|
“Niye böyle söyledi vekil”/ Sanal meşrep anneler

Pazartesi günü yaklaşık iki yıl önce bir vekil ile yaptığımız sohbetin verimini sizlerle paylaşmıştım.



Ancak sosyal medya okuyucusu, bütün yazılara tüketmek/ haberdar olmak üzerinden “baktığı”için, yazıya şöyle bir göz atıp acele tarafından “e leş ti ri” sıralamayı vazife bildi.



Bir kez daha tekrarlamakta fayda var: Adı bende saklı vekil ile bir söyleşi yapmadım. Dolayısıyla ne benim sorduğum bir soru ne de vekilin benim sorduğum soruya cevap verememesi gibi bir durum söz konusu değil.



İki yıl önce satırlara yüklenmiş bir sohbeti niçin şimdi nazara verdiğimi soranların merakını gidermek için altını çizerek belirtmem gerekirse, benim için o sohbetin en can alıcı noktası gündelik hayata verilen değer idi.



Allah eksikliğini göstermesin, ülkemiz seçim atmosferinden pek çıkamıyor.



Allah eksikliğini göstermesin dememin sebebi, seçmek hürriyetine duyduğum saygı ve sevgiden dolayıdır. Allah her birimize seçtiğinin ve seçilmiş olmanın sorumluluğunu yerine getirmeyi nasip etsin.



Seçim atmosferi iyi hoş da necip ülkemizde her seçim atmosferi, gündelik sıkıntıların parantez içine alınarak üstüne beton dökülmesi ile sonuçlanabiliyor.



Sonuçlanabiliyor dedim çünkü olandan bitenden hiç mesul değilmişiz gibi “ne ara bu hale geldik” şikayetleri birbirine ekleniyor.



Köşe yazıları gündelik siyasetin polemiğine odaklı. Analiz ve tahlil niyetine yazılanların çoğu “durum özeti” frekansında.



Neden böyle? Bütün dünyada siyaset giderek çözümsüzlüğün sularında eyleşiyor. Halbuki gündelik hayatın sorunlarını merkeze almadan yarına yol almak mümkün değil.



Sayın Vekil ile durduk yere gündelik hayat üzerine sohbet etmedik. Nihayet Dergi henüz çıkmıştı. Nasıl bir dergi deyince gündelik hayatın sorunlarına odaklanan bir dergi, yani NİHAYET DERGİ dedim.



Gündelik hayatın sorunlarına odaklanmaz isek birbirine en yakın durması gereken kişiler ve kurumlar birbirinden uzaklaşır ve ortaya başa çıkılamayan bir şikayet kültürü çıkar.

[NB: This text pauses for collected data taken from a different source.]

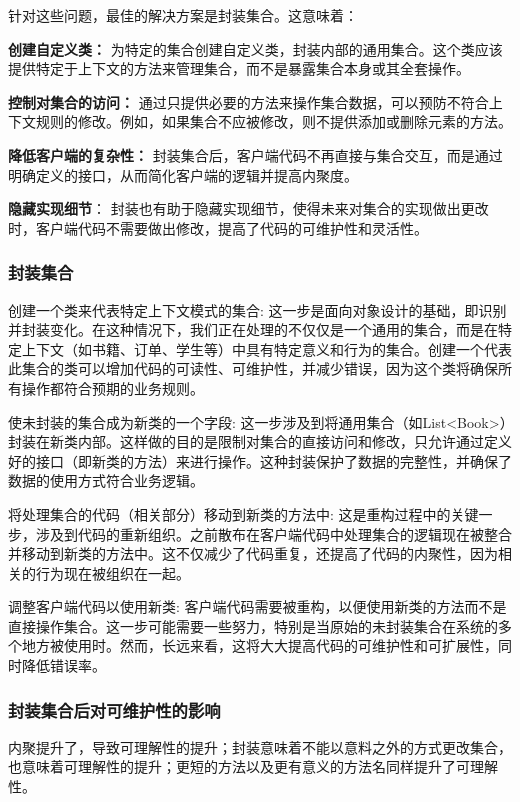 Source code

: 针对这些问题，最佳的解决方案是封装集合。这意味着：

\textbf{创建自定义类：}
为特定的集合创建自定义类，封装内部的通用集合。这个类应该提供特定于上下文的方法来管理集合，而不是暴露集合本身或其全套操作。

\textbf{控制对集合的访问：}
通过只提供必要的方法来操作集合数据，可以预防不符合上下文规则的修改。例如，如果集合不应被修改，则不提供添加或删除元素的方法。

\textbf{降低客户端的复杂性：}
封装集合后，客户端代码不再直接与集合交互，而是通过明确定义的接口，从而简化客户端的逻辑并提高内聚度。

\textbf{隐藏实现细节}：
封装也有助于隐藏实现细节，使得未来对集合的实现做出更改时，客户端代码不需要做出修改，提高了代码的可维护性和灵活性。

\subsubsection{封装集合}

创建一个类来代表特定上下文模式的集合:
这一步是面向对象设计的基础，即识别并封装变化。在这种情况下，我们正在处理的不仅仅是一个通用的集合，而是在特定上下文（如书籍、订单、学生等）中具有特定意义和行为的集合。创建一个代表此集合的类可以增加代码的可读性、可维护性，并减少错误，因为这个类将确保所有操作都符合预期的业务规则。

使未封装的集合成为新类的一个字段:
这一步涉及到将通用集合（如List<Book>）封装在新类内部。这样做的目的是限制对集合的直接访问和修改，只允许通过定义好的接口（即新类的方法）来进行操作。这种封装保护了数据的完整性，并确保了数据的使用方式符合业务逻辑。

将处理集合的代码（相关部分）移动到新类的方法中:
这是重构过程中的关键一步，涉及到代码的重新组织。之前散布在客户端代码中处理集合的逻辑现在被整合并移动到新类的方法中。这不仅减少了代码重复，还提高了代码的内聚性，因为相关的行为现在被组织在一起。

调整客户端代码以使用新类:
客户端代码需要被重构，以便使用新类的方法而不是直接操作集合。这一步可能需要一些努力，特别是当原始的未封装集合在系统的多个地方被使用时。然而，长远来看，这将大大提高代码的可维护性和可扩展性，同时降低错误率。

\subsubsection{封装集合后对可维护性的影响}

内聚提升了，导致可理解性的提升；封装意味着不能以意料之外的方式更改集合，也意味着可理解性的提升；更短的方法以及更有意义的方法名同样提升了可理解性。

Nihayet Dergi'nin Şubat sayısında “Hastalar İnsandır ve Mahremdir” başlığı altında hastalar ile doktorların yekdil olmalarını sağlamaya çalışarak yol aldık. Bu, o kadar ihtiyaç duyulan bir konu ki, sosyal medya okumalarında geçmiş bütün sayıları geride bıraktı. Oysa biz sosyal medyaya sadece bazı yazıları yükleyebiliyoruz. “Keşke şu da dergide olsaydı” dediğiniz pek çok konunun/sorunun derginin sayfalarında zaten olduğunu göreceksiniz. Ama bunun için bir zahmet dergiyi almanız ya da dijital abone olmanız gerekiyor.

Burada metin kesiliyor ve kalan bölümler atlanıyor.